Why Should They Have It? How to Avoid Currency Fees


“Why should they have it?”  says my partner, Clive.  They = those who charge outrageous currency fees.  It = our money. 

Clive taught me a simple method, which I think is quite clever, for saving currency fees at both ends of a trip.  When we were planning our first overseas journey together a few years ago, he said, “I have to get travellers cheques.”  Travellers cheques?!? I thought they were a thing of the (distant) past.

The Fee Approach

My financial approach to travel used to be:  1) use mileage-award credit cards as much as possible, to both get the miles and have an automatic record of expenditures; 2) get just enough foreign currency at the departure airport to have as backup at the destination, if needed for initial ground transportation or incidentals; and 3) have an ATM card on hand for emergency cash.  And it’s easy to do wire transfers before a trip.

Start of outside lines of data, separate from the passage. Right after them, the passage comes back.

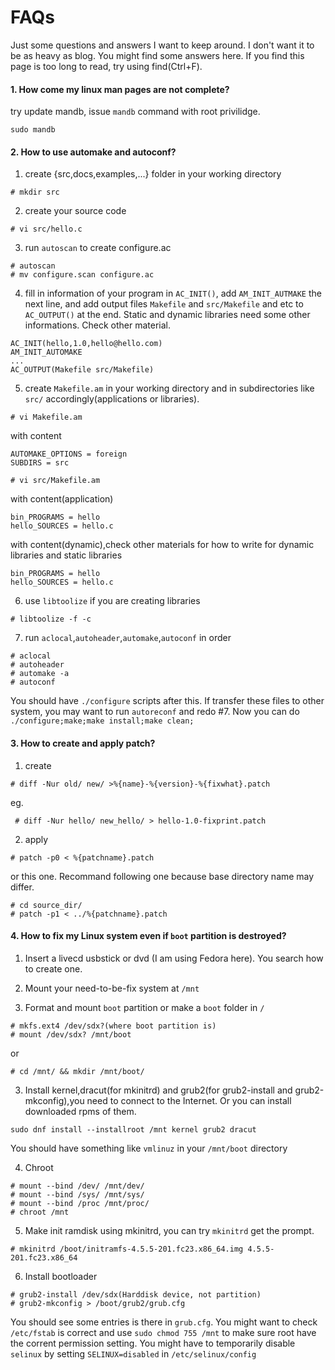# FAQs
Just some questions and answers I want to keep around. I don't want it to be as heavy as blog. You might find some answers here. If you find this page is too long to read, try using find(Ctrl+F).

#### 1. How come my linux man pages are not complete?

try update mandb, issue `mandb` command with root privilidge.

`sudo mandb`

#### 2. How to use automake and autoconf?
1. create {src,docs,examples,...} folder in your working directory

 `# mkdir src`

2. create your source code

 `# vi src/hello.c`

3. run `autoscan` to create configure.ac
 ```
 # autoscan
 # mv configure.scan configure.ac
 ```
4. fill in information of your program in `AC_INIT()`, add `AM_INIT_AUTMAKE` the next line, and add output files `Makefile` and `src/Makefile` and etc to `AC_OUTPUT()` at the end. Static and dynamic libraries need some other informations. Check other material.
 ```
 AC_INIT(hello,1.0,hello@hello.com)
 AM_INIT_AUTOMAKE
 ...
 AC_OUTPUT(Makefile src/Makefile)
 ```
5. create `Makefile.am` in your working directory and in subdirectories like `src/` accordingly(applications or libraries).

 `# vi Makefile.am`

 with content
 ```
 AUTOMAKE_OPTIONS = foreign
 SUBDIRS = src
 ```
 `# vi src/Makefile.am`

 with content(application)
 ```
 bin_PROGRAMS = hello
 hello_SOURCES = hello.c
 ```
 with content(dynamic),check other materials for how to write for dynamic libraries and static libraries
 ```
 bin_PROGRAMS = hello
 hello_SOURCES = hello.c
 ```
6. use `libtoolize` if you are creating libraries

 `# libtoolize -f -c`

7. run `aclocal`,`autoheader`,`automake`,`autoconf` in order
 ```
 # aclocal
 # autoheader
 # automake -a
 # autoconf
 ```
You should have `./configure` scripts after this. If transfer these files to other system, you may want to run `autoreconf` and redo #7. Now you can do `./configure;make;make install;make clean;`

#### 3. How to create and apply patch?

 1. create
 
  `# diff -Nur old/ new/ >%{name}-%{version}-%{fixwhat}.patch`

  eg.

  ` # diff -Nur hello/ new_hello/ > hello-1.0-fixprint.patch`
  
 2. apply 
 
  `# patch -p0 < %{patchname}.patch`

  or this one. Recommand following one because base directory name may differ.
  ```
  # cd source_dir/
  # patch -p1 < ../%{patchname}.patch
  ```
  
#### 4. How to fix my Linux system even if `boot` partition is destroyed?

 1. Insert a livecd usbstick or dvd (I am using Fedora here). You search how to create one.

 2. Mount your need-to-be-fix system at `/mnt`

 3. Format and mount `boot` partition or make a `boot` folder in `/`
 ```
 # mkfs.ext4 /dev/sdx?(where boot partition is)
 # mount /dev/sdx? /mnt/boot
 ```
 or
 
 `# cd /mnt/ && mkdir /mnt/boot/`
 
 3. Install kernel,dracut(for mkinitrd) and grub2(for grub2-install and grub2-mkconfig),you need to connect to the Internet. Or you can install downloaded rpms of them.
 
 `sudo dnf install --installroot /mnt kernel grub2 dracut`

 You should have something like `vmlinuz` in your `/mnt/boot` directory
 
 4. Chroot
 ```
 # mount --bind /dev/ /mnt/dev/
 # mount --bind /sys/ /mnt/sys/
 # mount --bind /proc /mnt/proc/
 # chroot /mnt
 ```
 5. Make init ramdisk using mkinitrd, you can try `mkinitrd` get the prompt.
 
 `# mkinitrd /boot/initramfs-4.5.5-201.fc23.x86_64.img 4.5.5-201.fc23.x86_64`

 6. Install bootloader
 ```
 # grub2-install /dev/sdx(Harddisk device, not partition)
 # grub2-mkconfig > /boot/grub2/grub.cfg
 ```
 You should see some entries is there in `grub.cfg`. You might want to check `/etc/fstab` is correct and use `sudo chmod 755 /mnt` to make sure root have the corrent permission setting. You might have to temporarily disable `selinux` by setting `SELINUX=disabled` in `/etc/selinux/config`
 
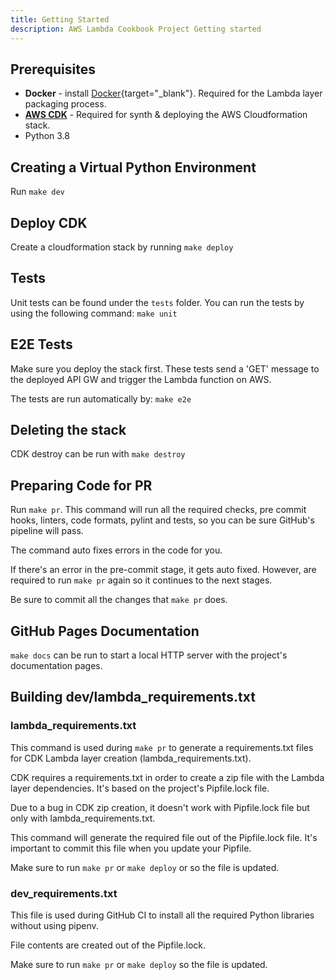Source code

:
 ```yaml
---
title: Getting Started
description: AWS Lambda Cookbook Project Getting started
---
```

## **Prerequisites**
* **Docker** - install [Docker](https://www.docker.com/){target="_blank"}. Required for the Lambda layer packaging process.
* **[AWS CDK](cdk.md)** - Required for synth & deploying the AWS Cloudformation stack.
* Python 3.8


## **Creating a Virtual Python Environment**
Run ``make dev``

## **Deploy CDK**
Create a cloudformation stack by running ``make deploy``


## **Tests**
Unit tests can be found under the ``tests`` folder.
You can run the tests by using the following command: ``make unit``

## **E2E Tests**
Make sure you deploy the stack first.
These tests send a 'GET' message to the deployed API GW and trigger the Lambda function on AWS.

The tests are run automatically by: ``make e2e``


## **Deleting the stack**
CDK destroy can be run with ``make destroy``

## **Preparing Code for PR**
Run ``make pr``. This command will run all the required checks, pre commit hooks, linters, code formats, pylint and tests, so you can be sure GitHub's pipeline will pass.

The command auto fixes errors in the code for you.

If there's an error in the pre-commit stage, it gets auto fixed. However, are required to run ``make pr`` again so it continues to the next stages.

Be sure to commit all the changes that ``make pr`` does.

## **GitHub Pages Documentation**
``make docs`` can be run to start a local HTTP server with the project's documentation pages.

## **Building dev/lambda_requirements.txt**
### lambda_requirements.txt
This command is used during ``make pr`` to generate a requirements.txt files for CDK Lambda layer creation (lambda_requirements.txt).

CDK requires a requirements.txt in order to create a zip file with the Lambda layer dependencies. It's based on the project's Pipfile.lock file.

Due to a bug in CDK zip creation, it doesn't work with Pipfile.lock file but only with lambda_requirements.txt.

This command will generate the required file out of the Pipfile.lock file. It's important to commit this file when you update your Pipfile.

Make sure to run  ``make pr`` or ``make deploy`` or so the file is updated.

### dev_requirements.txt
This file is used during GitHub CI to install all the required Python libraries without using pipenv.

File contents are created out of the Pipfile.lock.

Make sure to run  ``make pr`` or ``make deploy`` so the file is updated.

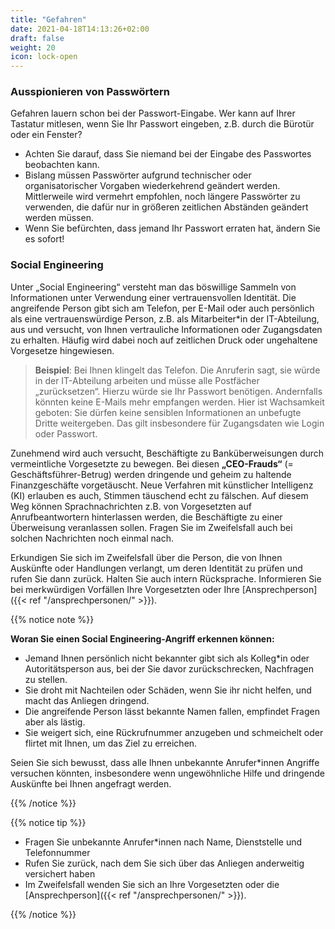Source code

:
 ```yaml
---
title: "Gefahren"
date: 2021-04-18T14:13:26+02:00
draft: false
weight: 20
icon: lock-open
---
```


### Ausspionieren von Passwörtern

Gefahren lauern schon bei der Passwort-Eingabe. Wer kann auf Ihrer Tastatur mitlesen, wenn Sie Ihr Passwort eingeben, z.B. durch die Bürotür oder ein Fenster?

- Achten Sie darauf, dass Sie niemand bei der Eingabe des Passwortes beobachten kann.
- Bislang müssen Passwörter aufgrund technischer oder organisatorischer Vorgaben wiederkehrend geändert werden. Mittlerweile wird vermehrt empfohlen, noch längere Passwörter zu verwenden, die dafür nur in größeren zeitlichen Abständen geändert werden müssen.
- Wenn Sie befürchten, dass jemand Ihr Passwort erraten hat, ändern Sie es sofort!

### Social Engineering

Unter „Social Engineering“ versteht man das böswillige Sammeln von Informationen unter Verwendung einer vertrauensvollen Identität. Die angreifende Person gibt sich am Telefon, per E-Mail oder auch persönlich als eine vertrauenswürdige Person, z.B. als Mitarbeiter*in der IT-Abteilung, aus und versucht, von Ihnen vertrauliche Informationen oder Zugangsdaten zu erhalten. Häufig wird dabei noch auf zeitlichen Druck oder ungehaltene Vorgesetze hingewiesen.

> **Beispiel**: Bei Ihnen klingelt das Telefon. Die Anruferin sagt, sie würde in der IT-Abteilung arbeiten und müsse alle Postfächer „zurücksetzen“. Hierzu würde sie Ihr Passwort benötigen. Andernfalls könnten keine E-Mails mehr empfangen werden. Hier ist Wachsamkeit geboten: Sie dürfen keine sensiblen Informationen an unbefugte Dritte weitergeben. Das gilt insbesondere für Zugangsdaten wie Login oder Passwort.

Zunehmend wird auch versucht, Beschäftigte zu Banküberweisungen durch vermeintliche Vorgesetzte zu bewegen. Bei diesen **„CEO-Frauds“** (= Geschäftsführer-Betrug) werden dringende und geheim zu haltende Finanzgeschäfte vorgetäuscht.  Neue Verfahren mit künstlicher Intelligenz (KI) erlauben es auch, Stimmen täuschend echt zu fälschen. Auf diesem Weg können Sprachnachrichten z.B. von Vorgesetzten auf Anrufbeantwortern hinterlassen werden, die Beschäftigte zu einer Überweisung veranlassen sollen. Fragen Sie im Zweifelsfall auch bei solchen Nachrichten noch einmal nach. 

Erkundigen Sie sich im Zweifelsfall über die Person, die von Ihnen Auskünfte oder Handlungen verlangt, um deren Identität zu prüfen und rufen Sie dann zurück. Halten Sie auch intern Rücksprache. Informieren Sie bei merkwürdigen Vorfällen Ihre Vorgesetzten oder Ihre [Ansprechperson]({{< ref "/ansprechpersonen/" >}}).

{{% notice note %}}

**Woran Sie einen Social Engineering-Angriff erkennen können:**

- Jemand Ihnen persönlich nicht bekannter gibt sich als Kolleg*in oder Autoritätsperson aus, bei der Sie davor zurückschrecken, Nachfragen zu stellen.
- Sie droht mit Nachteilen oder Schäden, wenn Sie ihr nicht helfen, und macht das Anliegen dringend.
- Die angreifende Person lässt bekannte Namen fallen, empfindet Fragen aber als lästig.
- Sie weigert sich, eine Rückrufnummer anzugeben und schmeichelt oder flirtet mit Ihnen, um das Ziel zu erreichen.

Seien Sie sich bewusst, dass alle Ihnen unbekannte Anrufer*innen Angriffe versuchen könnten, insbesondere wenn ungewöhnliche Hilfe und dringende Auskünfte bei Ihnen angefragt werden.

{{% /notice %}}

{{% notice tip %}}

- Fragen Sie unbekannte Anrufer*innen nach Name, Dienststelle und Telefonnummer
- Rufen Sie zurück, nach dem Sie sich über das Anliegen anderweitig versichert haben
- Im Zweifelsfall wenden Sie sich an Ihre Vorgesetzten oder die [Ansprechperson]({{< ref "/ansprechpersonen/" >}}).

{{% /notice %}}

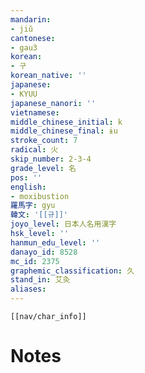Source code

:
 ```yaml
---
mandarin:
- jiǔ
cantonese:
- gau3
korean:
- 구
korean_native: ''
japanese:
- KYUU
japanese_nanori: ''
vietnamese:
middle_chinese_initial: k
middle_chinese_final: ɨu
stroke_count: 7
radical: 火
skip_number: 2-3-4
grade_level: 名
pos: ''
english:
- moxibustion
羅馬字: gyu
韓文: '[[규]]'
joyo_level: 日本人名用漢字
hsk_level: ''
hanmun_edu_level: ''
danayo_id: 8528
mc_id: 2375
graphemic_classification: 久
stand_in: 艾灸
aliases:
---
```

```meta-bind-embed
[[nav/char_info]]
```

# Notes
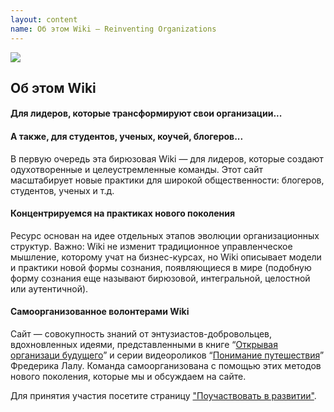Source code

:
 ```yaml
---
layout: content
name: Об этом Wiki — Reinventing Organizations
---
```

![](/media/evolutionary-purpose.jpg)

## Об этом Wiki

#### Для лидеров, которые трансформируют свои организации...

#### А также, для студентов, ученых, коучей, блогеров...

В первую очередь эта бирюзовая Wiki — для лидеров, которые создают одухотворенные и целеустремленные команды. Этот сайт масштабирует новые практики для широкой общественности: блогеров, студентов, ученых и т.д.

#### Концентрируемся на практиках нового поколения

Ресурс основан на идее отдельных этапов эволюции организационных структур. Важно: Wiki не изменит традиционное управленческое мышление, которому учат на бизнес-курсах, но Wiki описывает модели и практики новой формы сознания, появляющиеся в мире (подобную форму сознания еще называют бирюзовой, интегральной, целостной или аутентичной).

#### Самоорганизованное волонтерами Wiki

Сайт — совокупность знаний от энтузиастов-добровольцев, вдохновленных идеями, представленными в книге “[Открывая организаци будущего](https://www.reinventingorganizations.com/)” и серии видеороликов “[Понимание путешествия](https://thejourney.reinventingorganizations.com/index.html)” Фредерика Лалу. Команда самоорганизована с помощью этих методов нового поколения, которые мы и обсуждаем на сайте. 

Для принятия участия посетите страницу ["Поучаствовать в развитии"](../how-can-you-contribute/).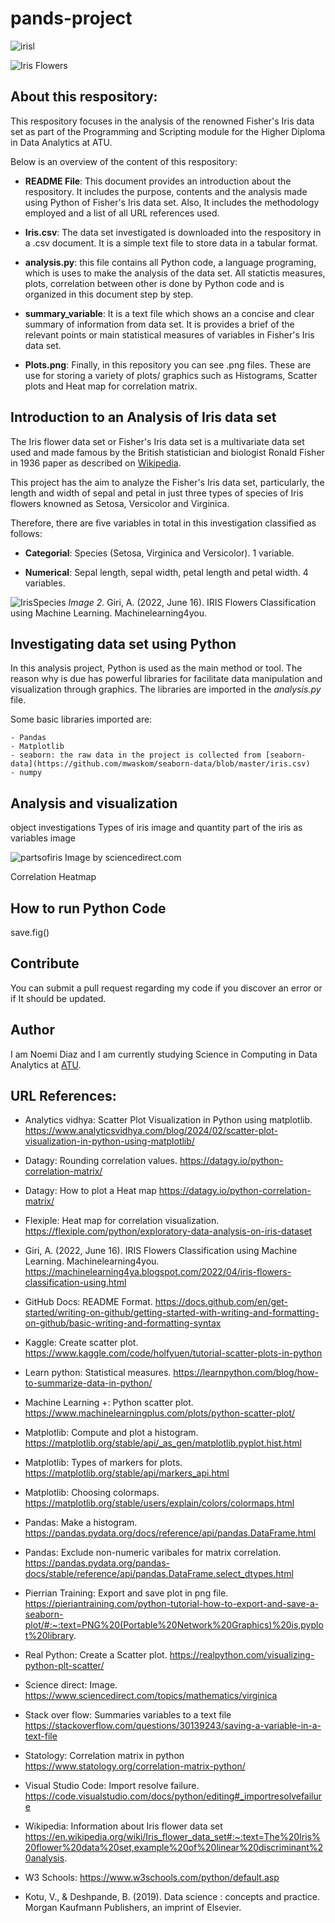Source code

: # pands-project


![irisl](https://encrypted-tbn0.gstatic.com/images?q=tbn:ANd9GcRpTfCeXAg2M1NblVGoTo2gT-wrusoSgufS1AIbfKCFMFlXuO-dA97pX9Z_MSC7otrelK0&usqp=CAU)







![Iris Flowers](https://live.staticflickr.com/387/18749262238_59870d95bd_n.jpg)




## About this respository:

This respository focuses in the analysis of the renowned Fisher's Iris data set as part of the Programming and Scripting module for the Higher Diploma in Data Analytics at ATU.

Below is an overview of the content of this respository:

- **README File**: This document provides an introduction about the respository. It includes the purpose, contents and  the analysis made using Python of Fisher's Iris data set. Also, It includes the methodology employed and a list of all URL references used.

- **Iris.csv**: The data set investigated is downloaded into the respository in a .csv document. It is a simple text file to store data in a tabular format.

- **analysis.py**:  this file contains all Python code, a language programing, which is uses to make the analysis of the data set. All statictis measures, plots, correlation between other is done by Python code and is organized in this document step by step.

- **summary_variable**: It is a text file which shows an a concise and clear summary of information from data set. It is provides a brief of the relevant points or main statistical measures of variables in Fisher's Iris data set.

- **Plots.png**: Finally, in this repository you can see .png files. These are use for storing a variety of plots/ graphics such as Histograms, Scatter plots and Heat map for correlation matrix.

## Introduction to an Analysis of Iris data set

The Iris flower data set or Fisher's Iris data set is a multivariate data set used and made famous by the British statistician and biologist Ronald Fisher in 1936 paper as described on [Wikipedia](https://en.wikipedia.org/wiki/Iris_flower_data_set#:~:text=The%20Iris%20flower%20data%20set,example%20of%20linear%20discriminant%20analysis.).

This project has the aim to analyze the Fisher's Iris data set, particularly, the length and width of sepal and petal in just three types of species of Iris flowers knowned as Setosa, Versicolor and Virginica.

Therefore, there are five variables in total in this investigation classified as follows:

- **Categorial**: Species (Setosa, Virginica and Versicolor). 1 variable.

- **Numerical**: Sepal length, sepal width, petal length and petal width. 4 variables.

![IrisSpecies](https://editor.analyticsvidhya.com/uploads/51518iris%20img1.png)
_Image 2._ Giri, A. (2022, June 16). IRIS Flowers Classification using Machine Learning. Machinelearning4you.


## Investigating data set using Python

In this analysis project, Python is used as the main method or tool. The reason why is due has powerful libraries for facilitate data manipulation and visualization through graphics. The libraries are imported in the _analysis.py_ file.

Some basic libraries imported are:
```
- Pandas 
- Matplotlib
- seaborn: the raw data in the project is collected from [seaborn-data](https://github.com/mwaskom/seaborn-data/blob/master/iris.csv)
- numpy
```

## Analysis and visualization

object investigations
Types of iris image and quantity
part of the iris as variables image

![partsofiris](https://ars.els-cdn.com/content/image/3-s2.0-B9780128147610000034-f03-01-9780128147610.jpg)
Image by sciencedirect.com

Correlation Heatmap


## How to run Python Code

 save.fig() 

## Contribute

You can submit a pull request regarding my code if you discover an error or if It should be updated.


## Author 
I am Noemi Diaz and I am currently studying Science in Computing in Data Analytics at [ATU](https://www.atu.ie/).


## URL References:

- Analytics vidhya: Scatter Plot Visualization in Python using matplotlib.
https://www.analyticsvidhya.com/blog/2024/02/scatter-plot-visualization-in-python-using-matplotlib/

- Datagy: Rounding correlation values.
 https://datagy.io/python-correlation-matrix/

- Datagy: How to plot a Heat map
 https://datagy.io/python-correlation-matrix/

- Flexiple: Heat map for correlation visualization.
https://flexiple.com/python/exploratory-data-analysis-on-iris-dataset

- Giri, A. (2022, June 16). IRIS Flowers Classification using Machine Learning. Machinelearning4you. https://machinelearning4ya.blogspot.com/2022/04/iris-flowers-classification-using.html

- GitHub Docs: README Format.
https://docs.github.com/en/get-started/writing-on-github/getting-started-with-writing-and-formatting-on-github/basic-writing-and-formatting-syntax

- Kaggle: Create scatter plot.
 https://www.kaggle.com/code/holfyuen/tutorial-scatter-plots-in-python

- Learn python: Statistical measures.
https://learnpython.com/blog/how-to-summarize-data-in-python/

- Machine Learning +: Python scatter plot.
https://www.machinelearningplus.com/plots/python-scatter-plot/

- Matplotlib: Compute and plot a histogram.
 https://matplotlib.org/stable/api/_as_gen/matplotlib.pyplot.hist.html

- Matplotlib: Types of markers for plots.
https://matplotlib.org/stable/api/markers_api.html

 - Matplotlib: Choosing colormaps.
 https://matplotlib.org/stable/users/explain/colors/colormaps.html

- Pandas: Make a histogram.
https://pandas.pydata.org/docs/reference/api/pandas.DataFrame.html

- Pandas: Exclude non-numeric varibales for matrix correlation.
 https://pandas.pydata.org/pandas-docs/stable/reference/api/pandas.DataFrame.select_dtypes.html

- Pierrian Training: Export and save plot in png file. 
https://pieriantraining.com/python-tutorial-how-to-export-and-save-a-seaborn-plot/#:~:text=PNG%20(Portable%20Network%20Graphics)%20is,pyplot%20library.

- Real Python: Create a Scatter plot.
https://realpython.com/visualizing-python-plt-scatter/

- Science direct: Image. 
https://www.sciencedirect.com/topics/mathematics/virginica

- Stack over flow: Summaries variables to a text file
https://stackoverflow.com/questions/30139243/saving-a-variable-in-a-text-file

- Statology: Correlation matrix in python
https://www.statology.org/correlation-matrix-python/

- Visual Studio Code: Import resolve failure.
https://code.visualstudio.com/docs/python/editing#_importresolvefailure

- Wikipedia: Information about Iris flower data set
https://en.wikipedia.org/wiki/Iris_flower_data_set#:~:text=The%20Iris%20flower%20data%20set,example%20of%20linear%20discriminant%20analysis.
- W3 Schools: https://www.w3schools.com/python/default.asp


- Kotu, V., & Deshpande, B. (2019). Data science : concepts and practice. Morgan Kaufmann Publishers, an imprint of Elsevier.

Depending on which cards are used in which country, my approach involved paying often-exorbitant currency exchange fees.  These are charged by credit card companies on each purchase, exchange agencies who have a captive market (and offer horrendous rates) at the airport, and banks, who always know how to maximise their take.  Wire transfers are convenient, but invoke fees at both the sending and receiving ends.

The Free Approach

Clive’s approach, on the other hand, is to largely pay in cash as he goes.  He keeps a basic record of expenses, not relying on credit card statements, and when he gets home, he has no bills to pay.  He doesn’t have any foreign credit cards, and only uses his local credit card overseas when there’s absolutely no choice.  This means he avoids both fees and poor credit card exchange rates.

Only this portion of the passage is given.